Lithuania Bushido Federation Lietuvos Bušido federacija
- Industry: Mixed martial arts and kickboxing promotion
- Founded: 1999
- Headquarters: Vilnius, Lithuania
- Key people: Donatas Simanaitis (president) Col. Česlovas Jezerskas (honorary president)
- Website: bushido.lt

= Lithuania Bushido Federation =

MMA promoter based in Lithuania

Lithuania Bushido Federation (Lietuvos Bušido federacija), also known as Bushido Lithuania, is the largest combat sports promotion in Lithuania.

LBF was founded in 1999 with the name Lietuvos Bušido RINGS federacija as the Lithuanian stable-branch of the Japanese promotion RINGS and held its first event in 2000. RINGS fighter Volk Han was influential in starting the promotion.

As of 2012, LBF unites 34 Lithuanian sports clubs and has been holding the international mixed martial arts series Bushido Fighting Championship, domestic MMA series S.W.A.T., international kickboxing series King of Kings, international MMA series with Hero's Lithuania brand, as well as events carrying the brands of their partners such as K-1, Shooto, ADCC, Pancrase, ZST and Shootboxing.

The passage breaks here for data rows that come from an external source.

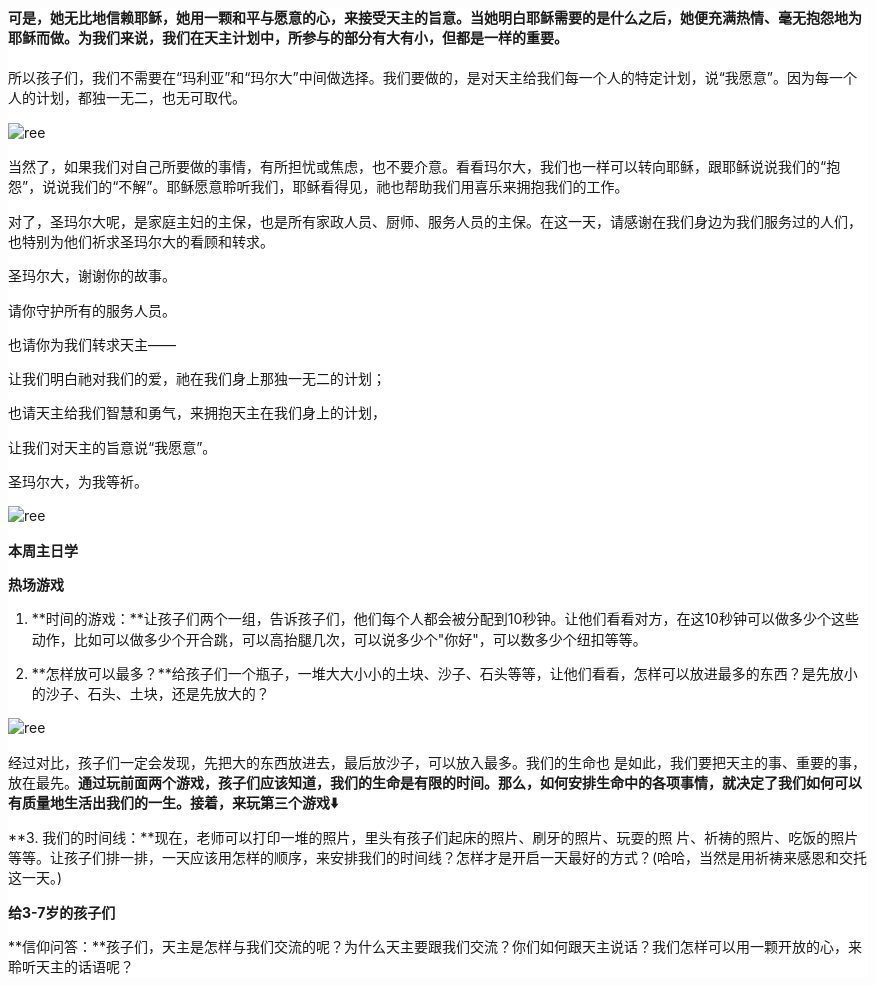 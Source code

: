 #### 可是，她**无比地信赖**耶稣，她用一颗**和平与愿意**的心，来接受天主的旨意。当她**明白耶稣需要**的是什么之后，她便**充满热情、毫无抱怨**地为耶稣而做。为我们来说，我们在天主计划中，所参与的部分有大有小，但都是**一样的重要**。

####   

所以孩子们，我们不需要在“玛利亚”和“玛尔大”中间做选择。我们要做的，是对天主给我们每一个人的特定计划，说“我愿意”。因为每一个人的计划，都独一无二，也无可取代。

![ree](https://static.wixstatic.com/media/ec8b63_340675b7fbf54464b275a57938479975~mv2.jpg)

当然了，如果我们对自己所要做的事情，有所担忧或焦虑，也不要介意。看看玛尔大，我们也一样可以转向耶稣，跟耶稣说说我们的“抱怨”，说说我们的“不解”。耶稣愿意聆听我们，耶稣看得见，祂也帮助我们用喜乐来拥抱我们的工作。

  

对了，圣玛尔大呢，是家庭主妇的主保，也是所有家政人员、厨师、服务人员的主保。在这一天，请感谢在我们身边为我们服务过的人们，也特别为他们祈求圣玛尔大的看顾和转求。

  

圣玛尔大，谢谢你的故事。

请你守护所有的服务人员。

也请你为我们转求天主——

让我们明白祂对我们的爱，祂在我们身上那独一无二的计划；

也请天主给我们智慧和勇气，来拥抱天主在我们身上的计划，

让我们对天主的旨意说“我愿意”。

圣玛尔大，为我等祈。

  

  

![ree](https://static.wixstatic.com/media/ec8b63_cfffde1b8a2e4e838e4e6813160dd561~mv2.jpg)

**本周主日学**

**热场游戏**

1.  **时间的游戏：**让孩子们两个一组，告诉孩子们，他们每个人都会被分配到10秒钟。让他们看看对方，在这10秒钟可以做多少个这些动作，比如可以做多少个开合跳，可以高抬腿几次，可以说多少个"你好"，可以数多少个纽扣等等。
    
2.  **怎样放可以最多？**给孩子们一个瓶子，一堆大大小小的土块、沙子、石头等等，让他们看看，怎样可以放进最多的东西？是先放小的沙子、石头、土块，还是先放大的？
    

![ree](https://static.wixstatic.com/media/ec8b63_1ab3e24ed6a84fde8e6dfd33eee7ec8e~mv2.jpg)

  

经过对比，孩子们一定会发现，先把大的东西放进去，最后放沙子，可以放入最多。我们的生命也 是如此，我们要把天主的事、重要的事，放在最先。**通过玩前面两个游戏，孩子们应该知道，我们的生命是有限的时间。那么，如何安排生命中的各项事情，就决定了我们如何可以有质量地生活出我们的一生。接着，来玩第三个游戏⬇️**

**3\. 我们的时间线：**现在，老师可以打印一堆的照片，里头有孩子们起床的照片、刷牙的照片、玩耍的照 片、祈祷的照片、吃饭的照片等等。让孩子们排一排，一天应该用怎样的顺序，来安排我们的时间线？怎样才是开启一天最好的方式？(哈哈，当然是用祈祷来感恩和交托这一天。)

**给3-7岁的孩子们**

  

**信仰问答：**孩子们，天主是怎样与我们交流的呢？为什么天主要跟我们交流？你们如何跟天主说话？我们怎样可以用一颗开放的心，来聆听天主的话语呢？
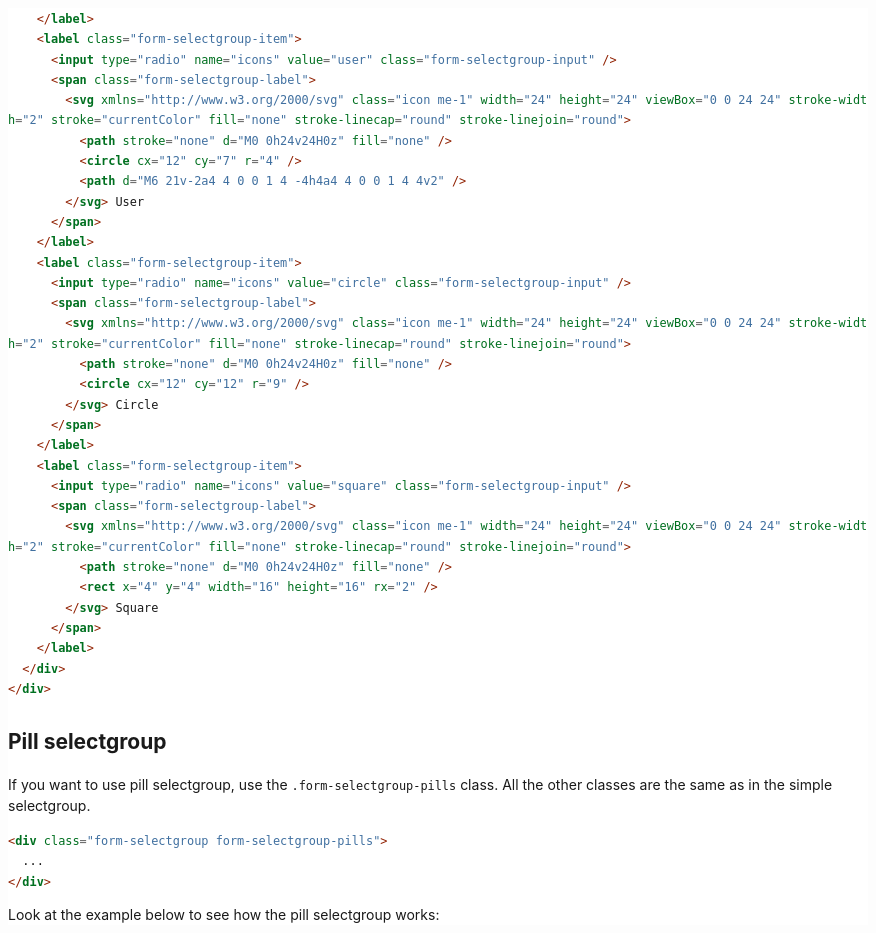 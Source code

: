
 ```html example columns={1} centered
    </label>
    <label class="form-selectgroup-item">
      <input type="radio" name="icons" value="user" class="form-selectgroup-input" />
      <span class="form-selectgroup-label">
        <svg xmlns="http://www.w3.org/2000/svg" class="icon me-1" width="24" height="24" viewBox="0 0 24 24" stroke-width="2" stroke="currentColor" fill="none" stroke-linecap="round" stroke-linejoin="round">
          <path stroke="none" d="M0 0h24v24H0z" fill="none" />
          <circle cx="12" cy="7" r="4" />
          <path d="M6 21v-2a4 4 0 0 1 4 -4h4a4 4 0 0 1 4 4v2" />
        </svg> User
      </span>
    </label>
    <label class="form-selectgroup-item">
      <input type="radio" name="icons" value="circle" class="form-selectgroup-input" />
      <span class="form-selectgroup-label">
        <svg xmlns="http://www.w3.org/2000/svg" class="icon me-1" width="24" height="24" viewBox="0 0 24 24" stroke-width="2" stroke="currentColor" fill="none" stroke-linecap="round" stroke-linejoin="round">
          <path stroke="none" d="M0 0h24v24H0z" fill="none" />
          <circle cx="12" cy="12" r="9" />
        </svg> Circle
      </span>
    </label>
    <label class="form-selectgroup-item">
      <input type="radio" name="icons" value="square" class="form-selectgroup-input" />
      <span class="form-selectgroup-label">
        <svg xmlns="http://www.w3.org/2000/svg" class="icon me-1" width="24" height="24" viewBox="0 0 24 24" stroke-width="2" stroke="currentColor" fill="none" stroke-linecap="round" stroke-linejoin="round">
          <path stroke="none" d="M0 0h24v24H0z" fill="none" />
          <rect x="4" y="4" width="16" height="16" rx="2" />
        </svg> Square
      </span>
    </label>
  </div>
</div>
```

## Pill selectgroup

If you want to use pill selectgroup, use the `.form-selectgroup-pills` class. All the other classes are the same as in the simple selectgroup.

```html
<div class="form-selectgroup form-selectgroup-pills">
  ...
</div>
```

Look at the example below to see how the pill selectgroup works:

The MMA organisation cooperated with Rizin Fighting Federation for the Rizin World Grand Prix 2015 events held December 29 and 31, 2015. The former Pride FC Heavyweight champion Fedor Emelianenko headlined the NYE Rizin main event.

== Media coverage ==
MMA Bushido events are broadcast on FightBox, DAZN and Prime Fight. Events are sometimes also broadcast by regional broadcasters like Sportal.bg and TV1 in Bulgaria. Some past broadcasters include TV4, TV3, Lietuvos rytas TV and Sport1.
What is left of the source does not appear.